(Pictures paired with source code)
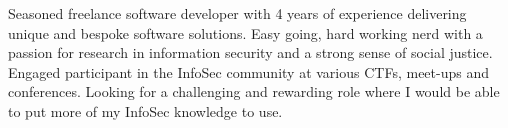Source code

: 

\begin{cvparagraph}

Seasoned freelance software developer with 4 years of experience delivering unique and bespoke software solutions. Easy going, hard working nerd with a passion for research in information security and a strong sense of social justice. Engaged participant in the InfoSec community at various CTFs, meet-ups and conferences. Looking for a challenging and rewarding role where I would be able to put more of my InfoSec knowledge to use.

\end{cvparagraph}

* Problem: The copy should match each line above exactly and contain no images.

* Finished exercise:
Source code

: 

\begin{cvparagraph}

Seasoned freelance software developer with 4 years of experience delivering unique and bespoke software solutions. Easy going, hard working nerd with a passion for research in information security and a strong sense of social justice. Engaged participant in the InfoSec community at various CTFs, meet-ups and conferences. Looking for a challenging and rewarding role where I would be able to put more of my InfoSec knowledge to use.

\end{cvparagraph}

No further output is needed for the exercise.